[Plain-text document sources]
══════════════════════════════

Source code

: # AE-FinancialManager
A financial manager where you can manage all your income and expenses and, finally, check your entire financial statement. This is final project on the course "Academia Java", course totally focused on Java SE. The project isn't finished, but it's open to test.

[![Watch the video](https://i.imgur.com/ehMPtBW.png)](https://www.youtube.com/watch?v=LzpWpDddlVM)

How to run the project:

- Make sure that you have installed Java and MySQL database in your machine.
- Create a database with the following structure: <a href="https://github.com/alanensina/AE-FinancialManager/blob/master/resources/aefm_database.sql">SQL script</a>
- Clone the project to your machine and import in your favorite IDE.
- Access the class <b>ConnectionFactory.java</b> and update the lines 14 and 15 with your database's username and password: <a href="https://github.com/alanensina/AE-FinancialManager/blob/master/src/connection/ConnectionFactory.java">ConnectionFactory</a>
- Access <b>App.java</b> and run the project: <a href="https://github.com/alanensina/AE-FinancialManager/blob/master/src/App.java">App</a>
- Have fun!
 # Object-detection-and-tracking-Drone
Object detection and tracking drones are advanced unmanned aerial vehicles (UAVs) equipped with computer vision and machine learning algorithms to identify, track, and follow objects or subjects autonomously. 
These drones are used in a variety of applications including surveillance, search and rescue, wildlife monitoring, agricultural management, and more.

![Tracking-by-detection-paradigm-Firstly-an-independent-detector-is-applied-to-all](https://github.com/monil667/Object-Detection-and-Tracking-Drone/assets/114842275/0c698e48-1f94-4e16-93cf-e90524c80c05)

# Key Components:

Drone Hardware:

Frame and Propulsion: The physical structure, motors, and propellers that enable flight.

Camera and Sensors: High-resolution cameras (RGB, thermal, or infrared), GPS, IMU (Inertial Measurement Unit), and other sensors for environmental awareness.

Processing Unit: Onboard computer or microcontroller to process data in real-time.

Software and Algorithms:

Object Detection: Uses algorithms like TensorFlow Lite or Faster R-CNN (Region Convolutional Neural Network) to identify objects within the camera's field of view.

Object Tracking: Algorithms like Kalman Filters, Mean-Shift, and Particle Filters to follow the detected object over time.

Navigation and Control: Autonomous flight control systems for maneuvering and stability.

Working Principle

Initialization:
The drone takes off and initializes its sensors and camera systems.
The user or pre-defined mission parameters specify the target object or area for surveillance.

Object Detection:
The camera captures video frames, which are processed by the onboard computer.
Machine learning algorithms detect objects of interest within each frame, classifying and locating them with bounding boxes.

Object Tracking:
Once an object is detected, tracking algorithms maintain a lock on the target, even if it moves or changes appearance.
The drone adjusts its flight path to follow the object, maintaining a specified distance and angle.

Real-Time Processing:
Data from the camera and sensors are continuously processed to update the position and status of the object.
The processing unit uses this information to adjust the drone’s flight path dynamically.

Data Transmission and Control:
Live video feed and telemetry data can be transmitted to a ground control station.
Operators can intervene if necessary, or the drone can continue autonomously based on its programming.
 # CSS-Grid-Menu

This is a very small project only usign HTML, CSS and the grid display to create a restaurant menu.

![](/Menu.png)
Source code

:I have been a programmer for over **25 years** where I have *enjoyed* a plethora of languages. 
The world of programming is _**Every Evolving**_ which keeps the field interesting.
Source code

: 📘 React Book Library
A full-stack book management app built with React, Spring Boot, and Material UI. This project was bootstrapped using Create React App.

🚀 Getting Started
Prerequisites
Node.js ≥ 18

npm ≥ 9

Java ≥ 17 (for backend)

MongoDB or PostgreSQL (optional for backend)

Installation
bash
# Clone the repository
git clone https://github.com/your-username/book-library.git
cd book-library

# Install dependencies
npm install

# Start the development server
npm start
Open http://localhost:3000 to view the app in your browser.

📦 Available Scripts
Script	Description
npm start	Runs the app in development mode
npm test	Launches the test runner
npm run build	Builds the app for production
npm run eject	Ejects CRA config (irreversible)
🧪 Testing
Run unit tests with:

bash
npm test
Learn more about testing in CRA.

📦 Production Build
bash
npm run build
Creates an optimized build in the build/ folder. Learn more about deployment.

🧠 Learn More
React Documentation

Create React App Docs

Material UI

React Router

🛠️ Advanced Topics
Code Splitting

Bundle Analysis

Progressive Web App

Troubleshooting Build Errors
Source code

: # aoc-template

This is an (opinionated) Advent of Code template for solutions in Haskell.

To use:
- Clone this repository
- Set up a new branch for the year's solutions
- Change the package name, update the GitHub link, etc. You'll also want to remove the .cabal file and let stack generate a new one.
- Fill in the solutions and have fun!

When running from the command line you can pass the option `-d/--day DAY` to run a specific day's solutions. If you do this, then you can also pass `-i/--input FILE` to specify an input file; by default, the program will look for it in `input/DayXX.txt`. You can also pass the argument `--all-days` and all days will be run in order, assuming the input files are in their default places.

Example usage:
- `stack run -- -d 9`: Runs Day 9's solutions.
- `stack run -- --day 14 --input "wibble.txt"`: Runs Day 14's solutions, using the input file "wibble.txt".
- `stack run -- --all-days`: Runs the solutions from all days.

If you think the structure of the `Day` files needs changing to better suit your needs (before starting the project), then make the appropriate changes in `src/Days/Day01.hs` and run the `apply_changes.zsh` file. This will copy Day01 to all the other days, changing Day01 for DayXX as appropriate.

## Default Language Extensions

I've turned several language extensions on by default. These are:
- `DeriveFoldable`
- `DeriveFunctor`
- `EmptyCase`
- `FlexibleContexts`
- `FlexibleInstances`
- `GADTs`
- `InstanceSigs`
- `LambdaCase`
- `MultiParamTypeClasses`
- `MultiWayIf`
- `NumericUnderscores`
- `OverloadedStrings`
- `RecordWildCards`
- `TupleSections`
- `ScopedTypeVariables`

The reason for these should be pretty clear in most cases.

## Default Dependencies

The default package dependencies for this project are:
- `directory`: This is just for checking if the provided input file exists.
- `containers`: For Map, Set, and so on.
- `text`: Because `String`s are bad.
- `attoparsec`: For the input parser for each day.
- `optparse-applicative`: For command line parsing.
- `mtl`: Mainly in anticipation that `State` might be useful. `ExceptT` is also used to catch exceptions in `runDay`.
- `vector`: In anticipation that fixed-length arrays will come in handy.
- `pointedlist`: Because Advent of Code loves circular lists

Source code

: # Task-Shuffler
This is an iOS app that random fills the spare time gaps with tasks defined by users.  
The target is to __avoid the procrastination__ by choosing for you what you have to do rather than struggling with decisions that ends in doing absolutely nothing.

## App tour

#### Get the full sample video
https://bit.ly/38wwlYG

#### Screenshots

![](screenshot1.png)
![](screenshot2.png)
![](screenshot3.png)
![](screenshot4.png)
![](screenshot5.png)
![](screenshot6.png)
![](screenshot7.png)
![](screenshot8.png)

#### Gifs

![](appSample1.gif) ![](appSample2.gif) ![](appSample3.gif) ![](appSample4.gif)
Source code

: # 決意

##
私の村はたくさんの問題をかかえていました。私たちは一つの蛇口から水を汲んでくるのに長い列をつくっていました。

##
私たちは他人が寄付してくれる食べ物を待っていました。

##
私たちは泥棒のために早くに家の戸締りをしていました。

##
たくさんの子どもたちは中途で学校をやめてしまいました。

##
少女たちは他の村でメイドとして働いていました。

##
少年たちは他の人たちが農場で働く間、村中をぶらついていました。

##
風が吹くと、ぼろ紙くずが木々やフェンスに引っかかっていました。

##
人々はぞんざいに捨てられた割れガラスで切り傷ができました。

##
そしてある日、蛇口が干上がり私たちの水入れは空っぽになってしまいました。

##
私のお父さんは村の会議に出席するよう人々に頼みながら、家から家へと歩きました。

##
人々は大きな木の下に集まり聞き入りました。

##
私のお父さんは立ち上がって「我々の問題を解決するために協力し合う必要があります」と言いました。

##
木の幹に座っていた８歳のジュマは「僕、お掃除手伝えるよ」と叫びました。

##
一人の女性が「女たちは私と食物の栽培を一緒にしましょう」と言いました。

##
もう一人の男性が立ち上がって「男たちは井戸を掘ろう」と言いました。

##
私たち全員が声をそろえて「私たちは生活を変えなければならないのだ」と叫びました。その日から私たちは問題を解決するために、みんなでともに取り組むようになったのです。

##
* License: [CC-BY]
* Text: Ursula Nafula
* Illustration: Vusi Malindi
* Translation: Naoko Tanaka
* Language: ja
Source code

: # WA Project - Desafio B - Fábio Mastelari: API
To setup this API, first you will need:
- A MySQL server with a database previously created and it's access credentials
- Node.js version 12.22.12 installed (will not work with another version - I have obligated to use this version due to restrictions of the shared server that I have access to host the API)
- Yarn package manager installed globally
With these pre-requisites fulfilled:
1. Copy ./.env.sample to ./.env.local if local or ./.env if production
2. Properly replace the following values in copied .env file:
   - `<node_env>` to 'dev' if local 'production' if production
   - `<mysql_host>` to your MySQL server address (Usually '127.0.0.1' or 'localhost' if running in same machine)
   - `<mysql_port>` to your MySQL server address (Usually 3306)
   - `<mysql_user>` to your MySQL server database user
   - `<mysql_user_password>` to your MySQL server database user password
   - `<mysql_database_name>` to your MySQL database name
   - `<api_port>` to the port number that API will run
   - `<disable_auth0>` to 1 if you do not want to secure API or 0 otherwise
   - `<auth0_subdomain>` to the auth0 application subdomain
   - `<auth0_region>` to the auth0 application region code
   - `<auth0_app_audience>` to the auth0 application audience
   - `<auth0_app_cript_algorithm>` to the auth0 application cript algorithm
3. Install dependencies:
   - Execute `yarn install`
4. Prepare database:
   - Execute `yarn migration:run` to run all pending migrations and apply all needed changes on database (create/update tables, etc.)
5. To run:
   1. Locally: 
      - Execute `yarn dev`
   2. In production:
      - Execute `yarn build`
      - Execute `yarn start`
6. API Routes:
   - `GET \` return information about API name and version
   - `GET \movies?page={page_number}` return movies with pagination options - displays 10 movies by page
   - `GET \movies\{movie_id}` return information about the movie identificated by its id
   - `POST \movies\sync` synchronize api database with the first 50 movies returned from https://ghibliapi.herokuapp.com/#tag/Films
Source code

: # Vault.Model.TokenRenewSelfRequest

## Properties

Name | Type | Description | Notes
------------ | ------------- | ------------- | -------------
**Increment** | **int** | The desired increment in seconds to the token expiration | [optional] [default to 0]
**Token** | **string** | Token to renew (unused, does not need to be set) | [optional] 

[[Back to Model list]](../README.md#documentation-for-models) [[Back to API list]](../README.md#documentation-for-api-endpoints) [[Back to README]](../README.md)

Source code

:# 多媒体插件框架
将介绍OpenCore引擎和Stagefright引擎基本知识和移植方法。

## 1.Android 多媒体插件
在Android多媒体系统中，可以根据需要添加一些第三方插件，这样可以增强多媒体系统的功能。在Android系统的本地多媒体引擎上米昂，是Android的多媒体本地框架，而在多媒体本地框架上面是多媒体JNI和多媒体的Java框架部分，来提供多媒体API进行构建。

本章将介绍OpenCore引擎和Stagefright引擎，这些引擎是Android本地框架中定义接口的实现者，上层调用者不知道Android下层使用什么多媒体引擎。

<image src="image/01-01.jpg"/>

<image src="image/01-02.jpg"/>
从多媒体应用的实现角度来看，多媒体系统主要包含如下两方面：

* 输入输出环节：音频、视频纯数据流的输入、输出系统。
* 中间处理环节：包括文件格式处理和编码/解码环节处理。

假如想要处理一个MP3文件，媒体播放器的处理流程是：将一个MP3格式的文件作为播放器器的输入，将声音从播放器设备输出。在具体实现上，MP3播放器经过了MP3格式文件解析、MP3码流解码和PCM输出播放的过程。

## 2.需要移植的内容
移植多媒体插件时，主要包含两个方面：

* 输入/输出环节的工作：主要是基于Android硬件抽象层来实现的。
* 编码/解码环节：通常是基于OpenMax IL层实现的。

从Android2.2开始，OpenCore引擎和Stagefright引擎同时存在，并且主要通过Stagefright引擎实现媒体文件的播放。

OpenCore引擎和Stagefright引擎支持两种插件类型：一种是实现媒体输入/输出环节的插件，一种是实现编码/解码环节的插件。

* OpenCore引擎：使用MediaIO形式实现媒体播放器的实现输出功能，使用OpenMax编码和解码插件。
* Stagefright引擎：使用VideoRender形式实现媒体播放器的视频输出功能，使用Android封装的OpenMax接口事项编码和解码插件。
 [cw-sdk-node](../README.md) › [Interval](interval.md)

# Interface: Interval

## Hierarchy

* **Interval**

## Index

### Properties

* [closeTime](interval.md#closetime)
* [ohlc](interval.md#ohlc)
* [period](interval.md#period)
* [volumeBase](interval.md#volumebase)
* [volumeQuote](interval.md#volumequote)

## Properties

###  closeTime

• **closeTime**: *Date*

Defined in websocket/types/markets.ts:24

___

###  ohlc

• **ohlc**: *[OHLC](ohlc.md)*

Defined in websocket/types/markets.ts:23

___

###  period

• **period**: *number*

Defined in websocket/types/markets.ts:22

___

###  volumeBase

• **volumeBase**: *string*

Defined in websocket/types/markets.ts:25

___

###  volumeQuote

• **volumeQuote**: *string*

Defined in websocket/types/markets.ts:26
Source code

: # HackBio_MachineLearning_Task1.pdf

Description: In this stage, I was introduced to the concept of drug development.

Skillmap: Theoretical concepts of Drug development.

══════════════════════════════

◆ Required action ◆
Search the records above for the string "anticipation". Report each line that has it.

◆ Answer ◆
- `mtl`: Mainly in anticipation that `State` might be useful. `ExceptT` is also used to catch exceptions in `runDay`.
- `vector`: In anticipation that fixed-length arrays will come in handy.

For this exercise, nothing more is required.